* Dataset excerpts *
'''
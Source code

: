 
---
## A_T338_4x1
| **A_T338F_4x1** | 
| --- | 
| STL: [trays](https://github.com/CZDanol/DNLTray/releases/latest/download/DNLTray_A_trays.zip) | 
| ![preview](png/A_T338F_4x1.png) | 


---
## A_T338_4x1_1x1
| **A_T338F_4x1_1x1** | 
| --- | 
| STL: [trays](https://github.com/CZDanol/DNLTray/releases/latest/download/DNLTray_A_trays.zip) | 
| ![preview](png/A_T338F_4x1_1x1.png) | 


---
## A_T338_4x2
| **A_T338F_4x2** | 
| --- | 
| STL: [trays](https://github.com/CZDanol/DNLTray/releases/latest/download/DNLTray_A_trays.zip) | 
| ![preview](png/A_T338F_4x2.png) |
'''
'''
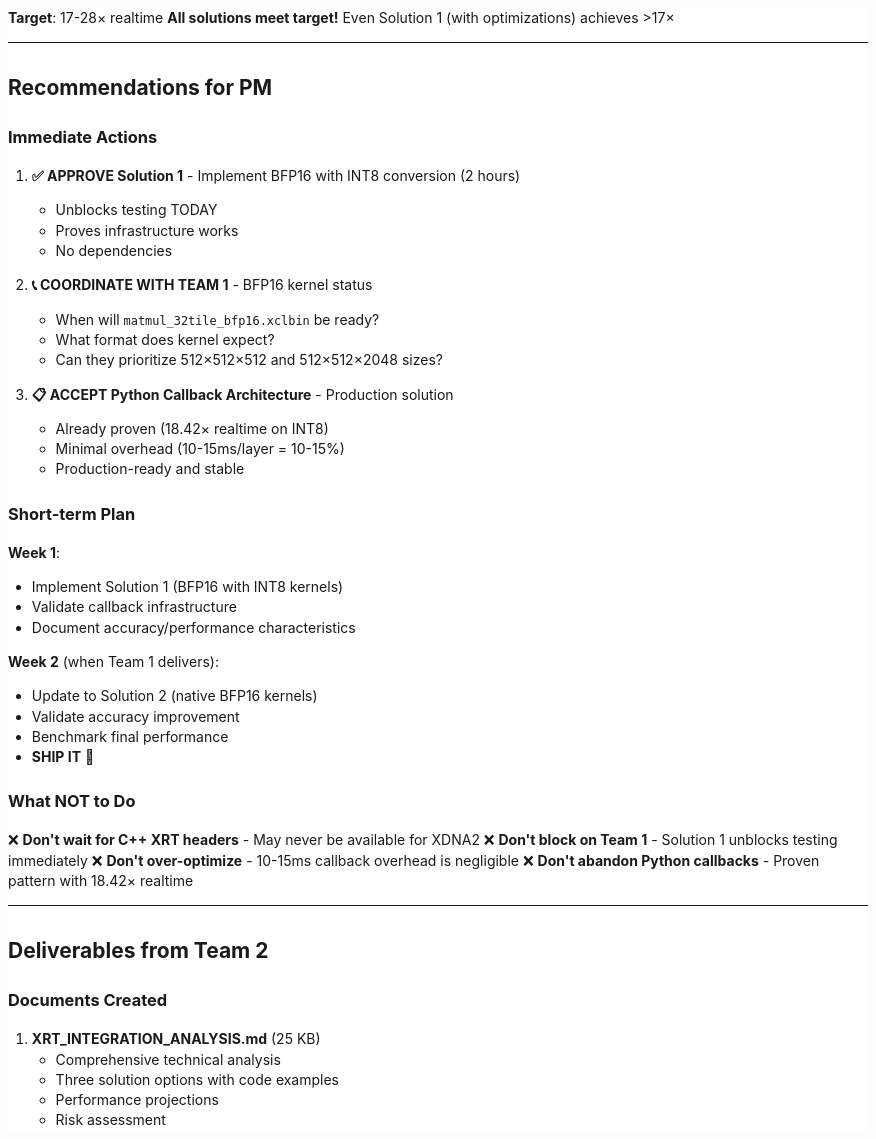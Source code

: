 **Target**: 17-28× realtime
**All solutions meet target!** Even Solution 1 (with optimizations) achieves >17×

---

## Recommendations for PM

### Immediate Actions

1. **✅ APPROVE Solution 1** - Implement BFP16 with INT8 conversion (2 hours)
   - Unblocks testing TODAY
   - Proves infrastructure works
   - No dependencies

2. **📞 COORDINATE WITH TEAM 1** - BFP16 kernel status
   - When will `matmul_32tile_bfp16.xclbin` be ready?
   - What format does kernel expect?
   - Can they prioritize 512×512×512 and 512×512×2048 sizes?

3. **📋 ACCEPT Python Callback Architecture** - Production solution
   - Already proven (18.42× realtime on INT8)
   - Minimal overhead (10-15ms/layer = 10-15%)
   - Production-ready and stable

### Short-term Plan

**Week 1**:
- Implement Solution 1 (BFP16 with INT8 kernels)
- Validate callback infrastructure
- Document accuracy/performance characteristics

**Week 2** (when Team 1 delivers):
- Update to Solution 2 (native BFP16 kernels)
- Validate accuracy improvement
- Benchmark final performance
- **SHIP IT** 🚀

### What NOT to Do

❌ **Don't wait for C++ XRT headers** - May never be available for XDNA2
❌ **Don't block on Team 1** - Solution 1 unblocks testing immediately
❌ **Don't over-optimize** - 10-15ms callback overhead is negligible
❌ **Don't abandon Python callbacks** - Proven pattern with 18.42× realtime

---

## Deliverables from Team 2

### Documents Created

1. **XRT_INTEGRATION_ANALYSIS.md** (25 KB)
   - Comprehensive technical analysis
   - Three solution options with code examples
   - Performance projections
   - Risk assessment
'''
'''
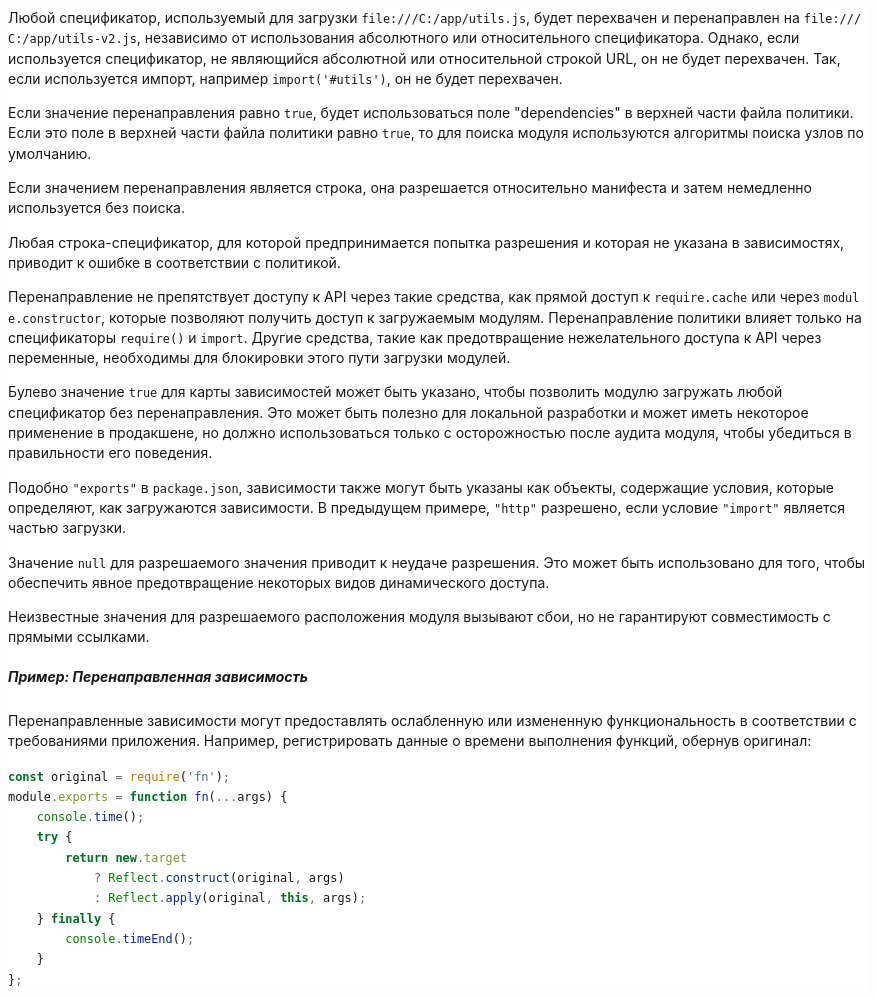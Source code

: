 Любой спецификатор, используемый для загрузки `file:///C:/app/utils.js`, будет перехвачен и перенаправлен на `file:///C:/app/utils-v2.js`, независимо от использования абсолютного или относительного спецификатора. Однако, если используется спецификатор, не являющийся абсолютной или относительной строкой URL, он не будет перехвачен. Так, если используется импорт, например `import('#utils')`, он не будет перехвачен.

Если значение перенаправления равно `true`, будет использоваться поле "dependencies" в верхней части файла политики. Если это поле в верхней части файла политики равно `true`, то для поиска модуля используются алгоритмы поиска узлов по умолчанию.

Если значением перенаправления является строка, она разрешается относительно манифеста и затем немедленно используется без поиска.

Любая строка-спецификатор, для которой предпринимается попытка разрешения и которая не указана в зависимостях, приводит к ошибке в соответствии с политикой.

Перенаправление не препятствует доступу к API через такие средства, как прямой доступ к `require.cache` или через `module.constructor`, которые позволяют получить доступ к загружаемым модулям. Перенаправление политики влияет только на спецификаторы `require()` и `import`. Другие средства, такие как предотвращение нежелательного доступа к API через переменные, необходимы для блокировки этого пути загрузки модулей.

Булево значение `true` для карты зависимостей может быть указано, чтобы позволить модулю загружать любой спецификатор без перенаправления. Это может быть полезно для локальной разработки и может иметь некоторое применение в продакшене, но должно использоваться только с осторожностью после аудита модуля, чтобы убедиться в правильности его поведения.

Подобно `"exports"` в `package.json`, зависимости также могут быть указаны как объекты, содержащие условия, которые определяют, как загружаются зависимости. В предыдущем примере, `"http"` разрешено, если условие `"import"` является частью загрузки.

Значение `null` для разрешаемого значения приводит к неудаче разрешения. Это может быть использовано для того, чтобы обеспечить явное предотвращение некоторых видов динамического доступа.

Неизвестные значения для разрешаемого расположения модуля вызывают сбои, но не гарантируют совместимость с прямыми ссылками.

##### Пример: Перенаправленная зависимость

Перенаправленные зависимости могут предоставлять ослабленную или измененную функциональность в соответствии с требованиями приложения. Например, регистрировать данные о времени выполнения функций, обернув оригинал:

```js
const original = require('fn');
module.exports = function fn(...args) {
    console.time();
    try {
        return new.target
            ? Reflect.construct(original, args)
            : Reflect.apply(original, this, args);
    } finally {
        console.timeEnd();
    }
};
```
'''
* TASK PROMPT *
From the entries above, return exactly the line containing "- Three solution", the line containing "- Risk assessment", and all lines between, and nothing else.

* ANSWER TO THIS PROBLEM *
   - Three solution options with code examples
   - Performance projections
   - Risk assessment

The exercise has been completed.